Take‑private deal closed Feb. 11
TreeHouse had just wrapped up its previously announced sale to Investindustrial, a deal the company valued at $2.9 billion in total enterprise value, according to a Form 8‑K filed with the Securities and Exchange Commission. The same filing lays out the new debt package used to finance the buyout and notes that TreeHouse was delisted from the NYSE when the merger officially closed on Feb. 11, 2026.
Financial strain and earlier cuts
The shake‑up follows a rough financial stretch. TreeHouse reported net sales of $840.3 million but a GAAP net loss of $265.8 million in the third quarter of 2025, driven largely by a $289.7 million goodwill impairment, according to its November earnings release. Management had already started trimming costs, announcing in April that roughly 150 corporate jobs would be cut as part of an efficiency plan. A previous WARN filing detailed about 129 layoffs at the South Beloit warehouse in 2025. Taken together, those steps paved the way for the full plant shutdown that is now underway.
Legal questions: WARN Act
The human toll may not be the only fallout. A Chicago law firm, Strauss Borrelli, has launched an inquiry into whether TreeHouse followed the federal WARN Act after the state's notice was posted, saying it is reviewing whether employees received the required 60 days of warning. The state's layoff registry entry for the South Beloit location lists the planned closure and the specific job classifications on the chopping block, including packers, team leaders, and maintenance mechanics, according to the Illinois WorkNet layoff detail.
Local impact and next steps
South Beloit officials say they saw the trouble coming in stages last year as shifts disappeared, but that does not soften the blow now. City administrator Sonya Hoppes told WIFR that local leaders had been warned earlier that production was shrinking and are now working to line up support for displaced workers while hunting for a new tenant for the site.

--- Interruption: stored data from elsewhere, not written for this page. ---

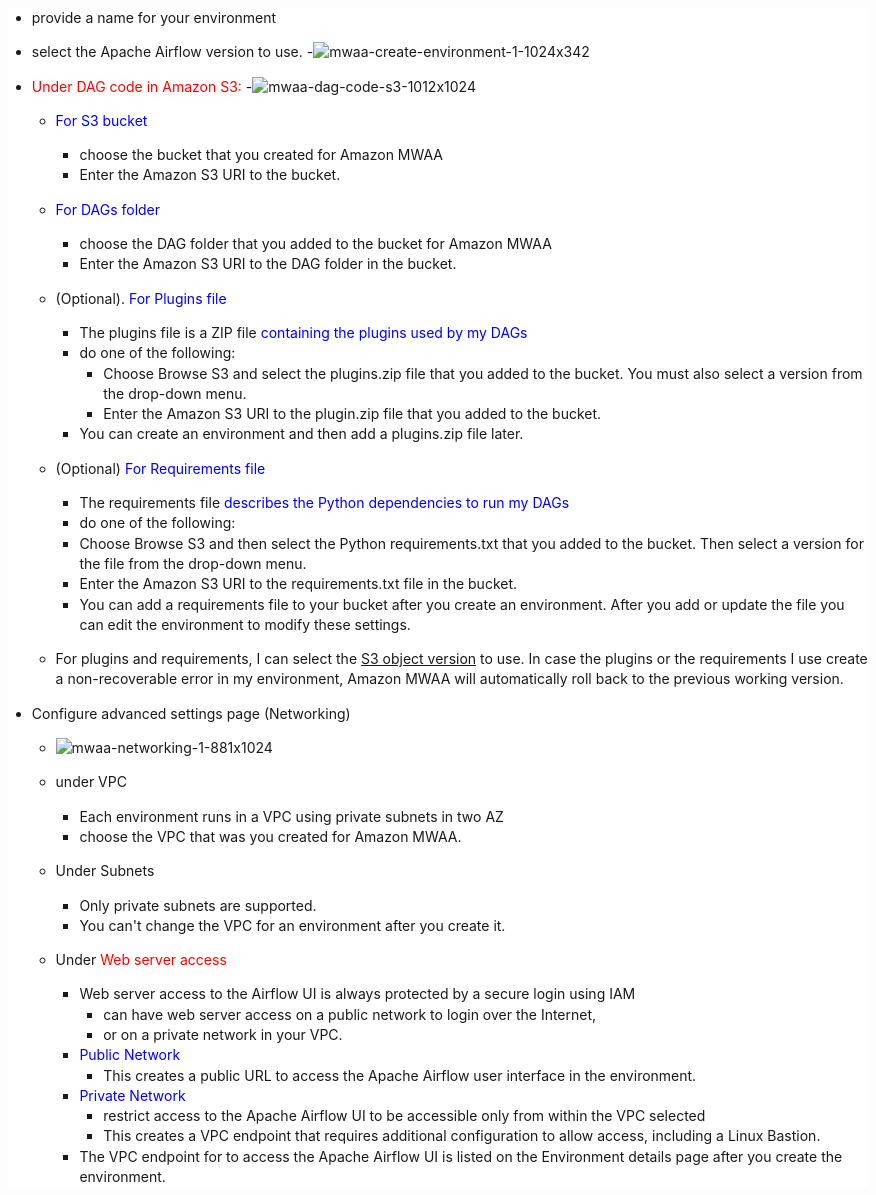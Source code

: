 - provide a name for your environment
- select the Apache Airflow version to use.
  -![mwaa-create-environment-1-1024x342](https://i.imgur.com/njWTLzN.png)

- <font color=red> Under DAG code in Amazon S3: </font>
  -![mwaa-dag-code-s3-1012x1024](https://i.imgur.com/lsE8wTe.png)

  - <font color=blue> For S3 bucket </font>
    - choose the bucket that you created for Amazon MWAA
    - Enter the Amazon S3 URI to the bucket.

  - <font color=blue> For DAGs folder </font>
    - choose the DAG folder that you added to the bucket for Amazon MWAA
    - Enter the Amazon S3 URI to the DAG folder in the bucket.

  - (Optional). <font color=blue> For Plugins file </font>
    - The plugins file is a ZIP file <font color=blue> containing the plugins used by my DAGs </font>
    - do one of the following:
      - Choose Browse S3 and select the plugins.zip file that you added to the bucket. You must also select a version from the drop-down menu.
      - Enter the Amazon S3 URI to the plugin.zip file that you added to the bucket.
    - You can create an environment and then add a plugins.zip file later.


  - (Optional) <font color=blue> For Requirements file </font>
    - The requirements file <font color=blue> describes the Python dependencies to run my DAGs </font>
    - do one of the following:
    - Choose Browse S3 and then select the Python requirements.txt that you added to the bucket. Then select a version for the file from the drop-down menu.
    - Enter the Amazon S3 URI to the requirements.txt file in the bucket.
    - You can add a requirements file to your bucket after you create an environment. After you add or update the file you can edit the environment to modify these settings.

  - For plugins and requirements, I can select the [S3 object version](https://docs.aws.amazon.com/AmazonS3/latest/dev/Versioning.html) to use. In case the plugins or the requirements I use create a non-recoverable error in my environment, Amazon MWAA will automatically roll back to the previous working version.


- Configure advanced settings page (Networking)
  - ![mwaa-networking-1-881x1024](https://i.imgur.com/I1CbouT.png)
  - under VPC
    - Each environment runs in a VPC using private subnets in two AZ
    - choose the VPC that was you created for Amazon MWAA.
  - Under Subnets
    - Only private subnets are supported.
    - You can't change the VPC for an environment after you create it.

  - Under <font color=red> Web server access </font>
    - Web server access to the Airflow UI is always protected by a secure login using IAM
      - can have web server access on a public network to login over the Internet,
      - or on a private network in your VPC.
    - <font color=blue> Public Network </font>
      - This creates a public URL to access the Apache Airflow user interface in the environment.
    - <font color=blue> Private Network </font>
      - restrict access to the Apache Airflow UI to be accessible only from within the VPC selected
      - This creates a VPC endpoint that requires additional configuration to allow access, including a Linux Bastion.
    - The VPC endpoint for to access the Apache Airflow UI is listed on the Environment details page after you create the environment.
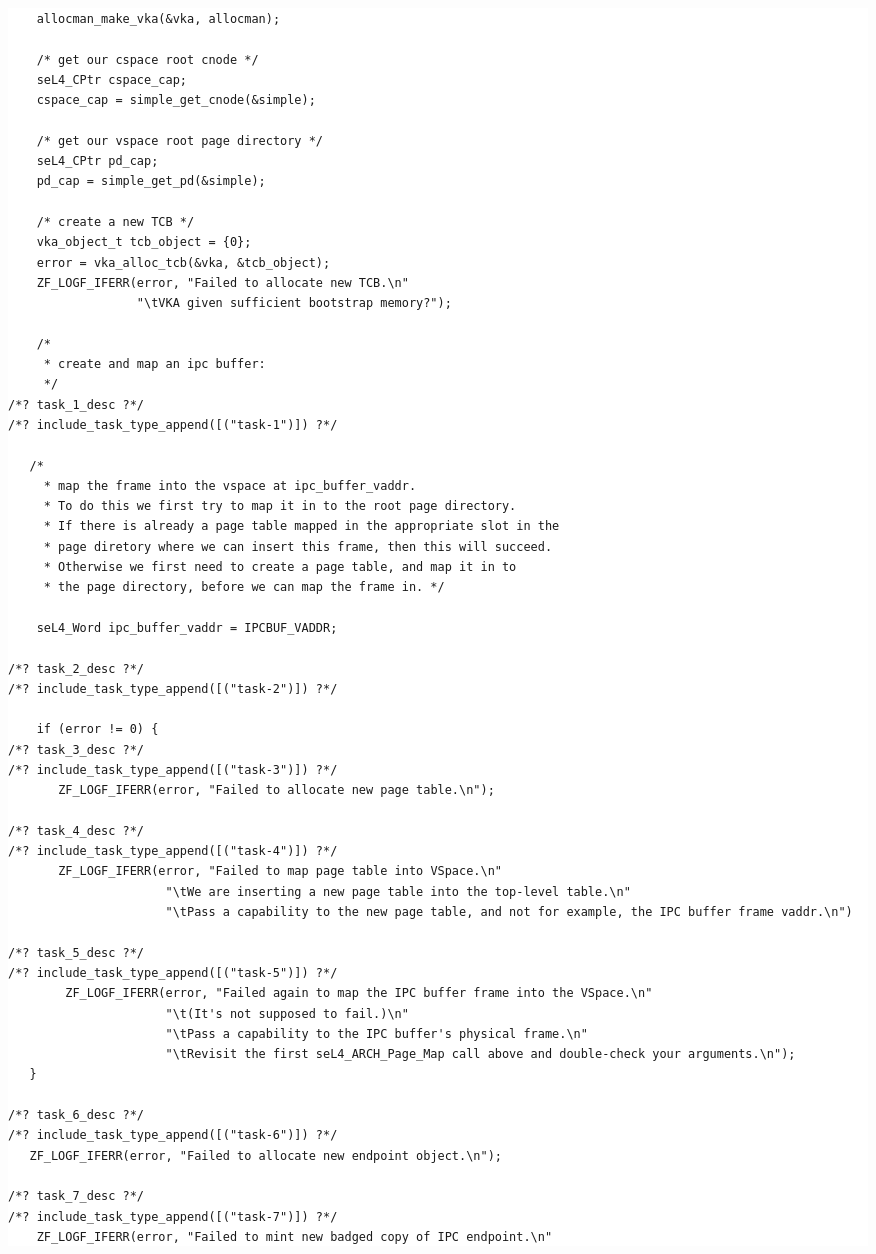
 ```
    allocman_make_vka(&vka, allocman);

    /* get our cspace root cnode */
    seL4_CPtr cspace_cap;
    cspace_cap = simple_get_cnode(&simple);

    /* get our vspace root page directory */
    seL4_CPtr pd_cap;
    pd_cap = simple_get_pd(&simple);

    /* create a new TCB */
    vka_object_t tcb_object = {0};
    error = vka_alloc_tcb(&vka, &tcb_object);
    ZF_LOGF_IFERR(error, "Failed to allocate new TCB.\n"
                  "\tVKA given sufficient bootstrap memory?");

    /*
     * create and map an ipc buffer:
     */
/*? task_1_desc ?*/
/*? include_task_type_append([("task-1")]) ?*/

   /*
     * map the frame into the vspace at ipc_buffer_vaddr.
     * To do this we first try to map it in to the root page directory.
     * If there is already a page table mapped in the appropriate slot in the
     * page diretory where we can insert this frame, then this will succeed.
     * Otherwise we first need to create a page table, and map it in to
     * the page directory, before we can map the frame in. */

    seL4_Word ipc_buffer_vaddr = IPCBUF_VADDR;

/*? task_2_desc ?*/
/*? include_task_type_append([("task-2")]) ?*/

    if (error != 0) {
/*? task_3_desc ?*/
/*? include_task_type_append([("task-3")]) ?*/
       ZF_LOGF_IFERR(error, "Failed to allocate new page table.\n");

/*? task_4_desc ?*/
/*? include_task_type_append([("task-4")]) ?*/
       ZF_LOGF_IFERR(error, "Failed to map page table into VSpace.\n"
                      "\tWe are inserting a new page table into the top-level table.\n"
                      "\tPass a capability to the new page table, and not for example, the IPC buffer frame vaddr.\n")

/*? task_5_desc ?*/
/*? include_task_type_append([("task-5")]) ?*/
        ZF_LOGF_IFERR(error, "Failed again to map the IPC buffer frame into the VSpace.\n"
                      "\t(It's not supposed to fail.)\n"
                      "\tPass a capability to the IPC buffer's physical frame.\n"
                      "\tRevisit the first seL4_ARCH_Page_Map call above and double-check your arguments.\n");
   }

/*? task_6_desc ?*/
/*? include_task_type_append([("task-6")]) ?*/
   ZF_LOGF_IFERR(error, "Failed to allocate new endpoint object.\n");

/*? task_7_desc ?*/
/*? include_task_type_append([("task-7")]) ?*/
    ZF_LOGF_IFERR(error, "Failed to mint new badged copy of IPC endpoint.\n"
```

TreeHouse communications materials had previously stated that the company would "communicate directly with impacted employees regarding next steps," and its public filings and releases direct workers to state layoff‑recovery resources as the timeline firms up. The company reported employing roughly 7,400 full‑time workers at the end of 2024 in its most recent annual report, leaving South Beloit and regional workforce programs bracing for the hit and waiting on clarity around severance, benefits, and the return of company property.